** Opening Exercise inputs block **

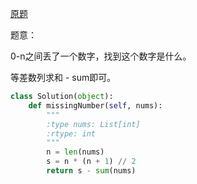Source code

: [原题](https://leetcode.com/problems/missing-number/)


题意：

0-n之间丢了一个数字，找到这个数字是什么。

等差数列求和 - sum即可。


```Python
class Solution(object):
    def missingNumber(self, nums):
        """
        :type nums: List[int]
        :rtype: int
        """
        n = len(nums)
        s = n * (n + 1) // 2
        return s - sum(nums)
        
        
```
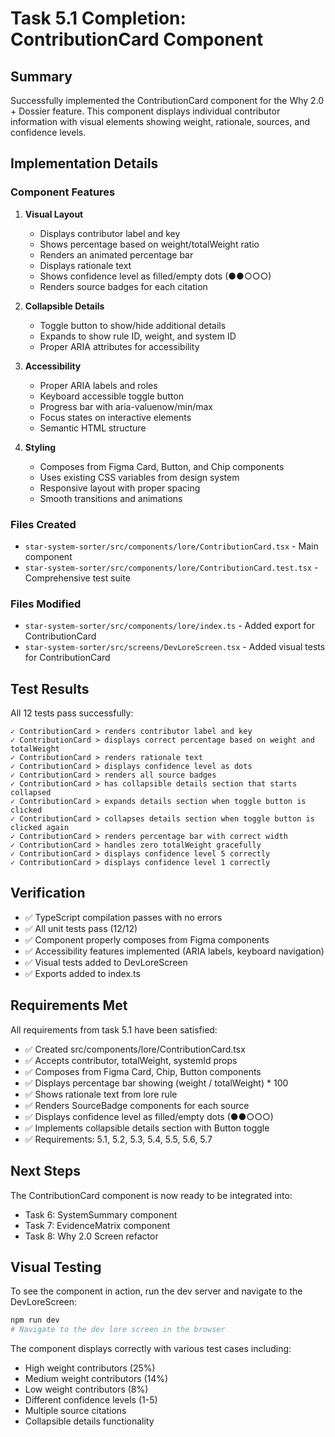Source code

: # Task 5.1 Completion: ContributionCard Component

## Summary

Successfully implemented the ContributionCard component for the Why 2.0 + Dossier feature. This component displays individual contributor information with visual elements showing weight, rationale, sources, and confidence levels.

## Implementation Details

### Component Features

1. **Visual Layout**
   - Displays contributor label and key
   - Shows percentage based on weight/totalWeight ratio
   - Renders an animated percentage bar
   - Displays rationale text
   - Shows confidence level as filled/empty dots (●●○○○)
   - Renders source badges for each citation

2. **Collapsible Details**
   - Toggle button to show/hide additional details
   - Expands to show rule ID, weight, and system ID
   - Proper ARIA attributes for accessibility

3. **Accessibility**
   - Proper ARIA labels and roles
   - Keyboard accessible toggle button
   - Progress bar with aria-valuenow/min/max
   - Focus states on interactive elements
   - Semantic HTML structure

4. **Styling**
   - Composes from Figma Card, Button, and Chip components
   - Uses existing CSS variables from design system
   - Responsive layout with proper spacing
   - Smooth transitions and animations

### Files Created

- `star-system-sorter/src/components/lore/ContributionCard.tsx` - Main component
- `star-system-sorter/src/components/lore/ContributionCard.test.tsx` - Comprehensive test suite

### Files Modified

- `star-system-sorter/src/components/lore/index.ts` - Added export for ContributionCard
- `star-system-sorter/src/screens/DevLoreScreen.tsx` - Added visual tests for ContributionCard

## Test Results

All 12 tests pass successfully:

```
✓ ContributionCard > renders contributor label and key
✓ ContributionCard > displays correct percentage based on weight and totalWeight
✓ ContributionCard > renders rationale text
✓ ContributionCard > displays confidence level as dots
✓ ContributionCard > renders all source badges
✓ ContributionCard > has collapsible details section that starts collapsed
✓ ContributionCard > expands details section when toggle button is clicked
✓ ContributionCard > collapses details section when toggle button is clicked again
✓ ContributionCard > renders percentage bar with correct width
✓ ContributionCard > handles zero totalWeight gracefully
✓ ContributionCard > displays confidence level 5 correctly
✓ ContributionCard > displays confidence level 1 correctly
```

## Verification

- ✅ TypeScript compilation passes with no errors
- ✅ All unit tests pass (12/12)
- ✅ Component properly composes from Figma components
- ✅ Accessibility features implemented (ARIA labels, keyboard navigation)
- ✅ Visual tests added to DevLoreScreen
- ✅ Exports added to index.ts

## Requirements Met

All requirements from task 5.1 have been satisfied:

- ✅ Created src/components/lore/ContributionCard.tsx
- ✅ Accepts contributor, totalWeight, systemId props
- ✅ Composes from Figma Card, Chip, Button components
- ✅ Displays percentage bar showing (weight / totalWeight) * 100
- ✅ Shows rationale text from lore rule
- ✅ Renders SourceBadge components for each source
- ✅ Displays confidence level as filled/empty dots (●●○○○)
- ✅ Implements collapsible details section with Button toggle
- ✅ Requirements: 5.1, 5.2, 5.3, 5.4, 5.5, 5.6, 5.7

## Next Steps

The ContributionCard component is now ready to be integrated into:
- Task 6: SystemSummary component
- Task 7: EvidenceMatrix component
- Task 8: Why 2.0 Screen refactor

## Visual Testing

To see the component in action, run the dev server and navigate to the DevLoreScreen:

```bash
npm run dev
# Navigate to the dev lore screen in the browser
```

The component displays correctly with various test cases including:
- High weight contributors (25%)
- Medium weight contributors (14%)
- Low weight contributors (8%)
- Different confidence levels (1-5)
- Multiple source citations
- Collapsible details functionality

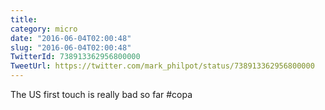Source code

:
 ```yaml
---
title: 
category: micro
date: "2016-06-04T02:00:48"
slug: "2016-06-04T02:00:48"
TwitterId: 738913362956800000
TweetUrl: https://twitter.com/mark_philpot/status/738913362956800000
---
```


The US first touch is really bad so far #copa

** Closing Exercise inputs block **

== Task goal ==
Out of the data above, transcribe exactly and only the lines starting with the line that has "- ✅ Exports added to index.ts" and going on through the line that has "- Task 7: EvidenceMatrix component", both included.

== Response box ==
- ✅ Exports added to index.ts

## Requirements Met

All requirements from task 5.1 have been satisfied:

- ✅ Created src/components/lore/ContributionCard.tsx
- ✅ Accepts contributor, totalWeight, systemId props
- ✅ Composes from Figma Card, Chip, Button components
- ✅ Displays percentage bar showing (weight / totalWeight) * 100
- ✅ Shows rationale text from lore rule
- ✅ Renders SourceBadge components for each source
- ✅ Displays confidence level as filled/empty dots (●●○○○)
- ✅ Implements collapsible details section with Button toggle
- ✅ Requirements: 5.1, 5.2, 5.3, 5.4, 5.5, 5.6, 5.7

## Next Steps

The ContributionCard component is now ready to be integrated into:
- Task 6: SystemSummary component
- Task 7: EvidenceMatrix component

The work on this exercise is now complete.